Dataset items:

--------------------------------------------------

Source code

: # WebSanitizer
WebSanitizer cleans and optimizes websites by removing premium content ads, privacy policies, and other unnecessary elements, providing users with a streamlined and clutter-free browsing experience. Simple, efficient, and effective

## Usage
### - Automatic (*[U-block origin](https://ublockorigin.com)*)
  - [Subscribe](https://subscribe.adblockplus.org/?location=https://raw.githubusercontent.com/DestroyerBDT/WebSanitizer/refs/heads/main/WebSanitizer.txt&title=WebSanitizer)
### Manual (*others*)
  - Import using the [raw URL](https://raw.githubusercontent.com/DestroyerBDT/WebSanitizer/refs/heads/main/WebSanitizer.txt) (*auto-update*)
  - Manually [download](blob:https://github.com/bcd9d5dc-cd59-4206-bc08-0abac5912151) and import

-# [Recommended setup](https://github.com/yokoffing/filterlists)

--------------------------------------------------

**Problem details:**
Using the records above, report each line with the string "main".

**Response to the exercise:**
  - [Subscribe](https://subscribe.adblockplus.org/?location=https://raw.githubusercontent.com/DestroyerBDT/WebSanitizer/refs/heads/main/WebSanitizer.txt&title=WebSanitizer)
  - Import using the [raw URL](https://raw.githubusercontent.com/DestroyerBDT/WebSanitizer/refs/heads/main/WebSanitizer.txt) (*auto-update*)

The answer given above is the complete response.